In simple words: We can prove these logical statements are equal by applying standard rules of logic step-by-step. By simplifying the left-hand side using laws like De Morgan's or Associative laws, we show it is identical to the right-hand side.

🎯 Exam Tip: Always write down the name of the logical law used at each step in the right margin. This helps the examiner follow your logic easily and ensures you get full marks.

Question 1(v). Prove that \( (p \vee q) \rightarrow r \equiv (p \rightarrow r) \wedge (q \rightarrow r) \)
Answer:
LHS = \( (p \vee q) \rightarrow r \)
\( \equiv \sim(p \vee q) \vee r \) ...... (Conditional Law)
\( \equiv (\sim p \wedge \sim q) \vee r \) ...... (De Morgan's Law)
\( \equiv (\sim p \vee r) \wedge (\sim q \vee r) \) ...... (Distributive Law)
\( \equiv (p \rightarrow r) \wedge (q \rightarrow r) \) ...... (Conditional Law)
= RHS. This equivalence shows that a conditional statement with a disjunction in its antecedent can be split into a conjunction of two separate conditional statements.
In simple words: Saying 'if either A or B is true, then C is true' is exactly the same as saying 'if A is true then C is true, AND if B is true then C is true'.
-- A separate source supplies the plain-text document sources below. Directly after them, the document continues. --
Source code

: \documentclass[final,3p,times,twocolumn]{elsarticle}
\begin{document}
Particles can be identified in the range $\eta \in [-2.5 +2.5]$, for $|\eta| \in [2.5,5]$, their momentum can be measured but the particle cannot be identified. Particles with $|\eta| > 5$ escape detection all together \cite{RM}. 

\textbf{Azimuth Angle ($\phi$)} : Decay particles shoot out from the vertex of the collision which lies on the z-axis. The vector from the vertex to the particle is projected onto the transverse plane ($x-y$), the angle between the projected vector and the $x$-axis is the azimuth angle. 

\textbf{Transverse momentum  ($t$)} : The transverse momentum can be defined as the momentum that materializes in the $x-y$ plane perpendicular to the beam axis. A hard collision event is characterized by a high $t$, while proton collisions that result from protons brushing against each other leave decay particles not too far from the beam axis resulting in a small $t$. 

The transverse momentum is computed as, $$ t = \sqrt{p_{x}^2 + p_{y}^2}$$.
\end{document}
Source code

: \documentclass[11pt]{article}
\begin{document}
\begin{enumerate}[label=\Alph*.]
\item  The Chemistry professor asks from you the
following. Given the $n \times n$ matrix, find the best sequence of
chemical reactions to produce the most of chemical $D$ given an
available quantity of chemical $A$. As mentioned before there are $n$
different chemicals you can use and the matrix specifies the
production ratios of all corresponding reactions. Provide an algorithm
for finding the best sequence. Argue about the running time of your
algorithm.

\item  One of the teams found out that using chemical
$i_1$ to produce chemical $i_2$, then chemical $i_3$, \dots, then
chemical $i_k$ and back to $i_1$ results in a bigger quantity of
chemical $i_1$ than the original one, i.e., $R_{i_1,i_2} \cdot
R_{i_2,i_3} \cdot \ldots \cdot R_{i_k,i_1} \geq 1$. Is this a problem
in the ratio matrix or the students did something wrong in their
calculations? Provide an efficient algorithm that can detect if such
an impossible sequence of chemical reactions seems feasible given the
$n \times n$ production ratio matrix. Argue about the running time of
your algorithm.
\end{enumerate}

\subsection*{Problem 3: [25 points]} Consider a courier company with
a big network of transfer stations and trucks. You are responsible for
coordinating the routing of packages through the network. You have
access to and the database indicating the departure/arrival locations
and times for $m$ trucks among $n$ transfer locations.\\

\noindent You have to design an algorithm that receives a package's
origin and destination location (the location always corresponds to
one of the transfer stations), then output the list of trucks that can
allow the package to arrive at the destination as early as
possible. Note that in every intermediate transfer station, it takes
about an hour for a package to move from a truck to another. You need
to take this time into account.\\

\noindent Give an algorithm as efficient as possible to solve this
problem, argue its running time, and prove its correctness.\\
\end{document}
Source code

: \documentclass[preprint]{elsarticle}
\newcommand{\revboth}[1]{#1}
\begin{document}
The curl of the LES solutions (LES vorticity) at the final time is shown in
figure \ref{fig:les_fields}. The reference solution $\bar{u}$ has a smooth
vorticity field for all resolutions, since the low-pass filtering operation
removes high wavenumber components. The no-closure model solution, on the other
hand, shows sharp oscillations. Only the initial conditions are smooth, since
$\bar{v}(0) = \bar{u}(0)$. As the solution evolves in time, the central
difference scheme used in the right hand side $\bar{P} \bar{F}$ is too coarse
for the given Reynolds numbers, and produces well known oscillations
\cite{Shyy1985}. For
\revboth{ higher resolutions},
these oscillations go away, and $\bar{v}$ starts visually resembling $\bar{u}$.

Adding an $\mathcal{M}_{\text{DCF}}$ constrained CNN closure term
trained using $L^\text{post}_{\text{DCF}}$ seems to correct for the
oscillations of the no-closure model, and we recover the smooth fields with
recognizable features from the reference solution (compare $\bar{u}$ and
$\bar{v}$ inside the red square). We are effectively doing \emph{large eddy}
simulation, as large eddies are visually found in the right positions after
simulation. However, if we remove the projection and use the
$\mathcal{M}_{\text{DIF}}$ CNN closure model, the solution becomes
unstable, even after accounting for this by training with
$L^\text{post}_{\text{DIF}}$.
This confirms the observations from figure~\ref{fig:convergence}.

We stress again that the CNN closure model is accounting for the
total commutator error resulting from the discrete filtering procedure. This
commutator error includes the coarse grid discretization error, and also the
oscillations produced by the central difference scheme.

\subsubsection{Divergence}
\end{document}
🎯 Exam Tip: Remember that \( p \rightarrow q \) is logically equivalent to \( \sim p \vee q \). This conditional law is extremely useful for converting implications into disjunctions so you can apply De Morgan's and Distributive laws.

Question 2. Using the algebra of statement, prove that:
(i) \( [p \wedge (q \vee r)] \vee [\sim r \wedge \sim q \wedge p] \equiv p \)
(ii) \( (p \wedge q) \vee (p \wedge \sim q) \vee (\sim p \wedge \sim q) \equiv p \vee \sim q \)
Answer:
(i) LHS = \( [p \wedge (q \vee r)] \vee [\sim r \wedge \sim q \wedge p] \)
\( \equiv [p \wedge (q \vee r)] \vee [(\sim r \wedge \sim q) \wedge p] \) ...... (Associative Law)
\( \equiv [p \wedge (q \vee r)] \vee [(\sim q \wedge \sim r) \wedge p] \) ...... (Commutative Law)
\( \equiv [p \wedge (q \vee r)] \vee [\sim(q \vee r) \wedge p] \) ...... (De Morgan's Law)
\( \equiv [p \wedge (q \vee r)] \vee [p \wedge \sim(q \vee r)] \) ...... (Commutative Law)
\( \equiv p \wedge [(q \vee r) \vee \sim(q \vee r)] \) ...... (Distributive Law)
\( \equiv p \wedge t \) ...... (Complement Law)
\( \equiv p \) ...... (Identity Law)
= RHS.

(ii) LHS = \( (p \wedge q) \vee (p \wedge \sim q) \vee (\sim p \wedge \sim q) \)
\( \equiv (p \wedge q) \vee [(p \wedge \sim q) \vee (\sim p \wedge \sim q)] \) ...... (Associative Law)
\( \equiv (p \wedge q) \vee [(\sim q \wedge p) \vee (\sim q \wedge \sim p)] \) ...... (Commutative Law)
\( \equiv (p \wedge q) \vee [\sim q \wedge (p \vee \sim p)] \) ...... (Distributive Law)
\( \equiv (p \wedge q) \vee (\sim q \wedge t) \) ...... (Complement Law)
\( \equiv (p \wedge q) \vee (\sim q) \) ...... (Identity Law)
\( \equiv (p \vee \sim q) \wedge (q \vee \sim q) \) ...... (Distributive Law)
\( \equiv (p \vee \sim q) \wedge t \) ...... (Complement Law)
\( \equiv p \vee \sim q \) ...... (Identity Law)
= RHS. By systematically applying these logical laws, we can simplify complex statement formulas to their most basic equivalent forms.
In simple words: We can simplify long, complicated logical expressions step-by-step using standard rules, just like simplifying algebraic equations in math, to prove they are equal to simpler statements.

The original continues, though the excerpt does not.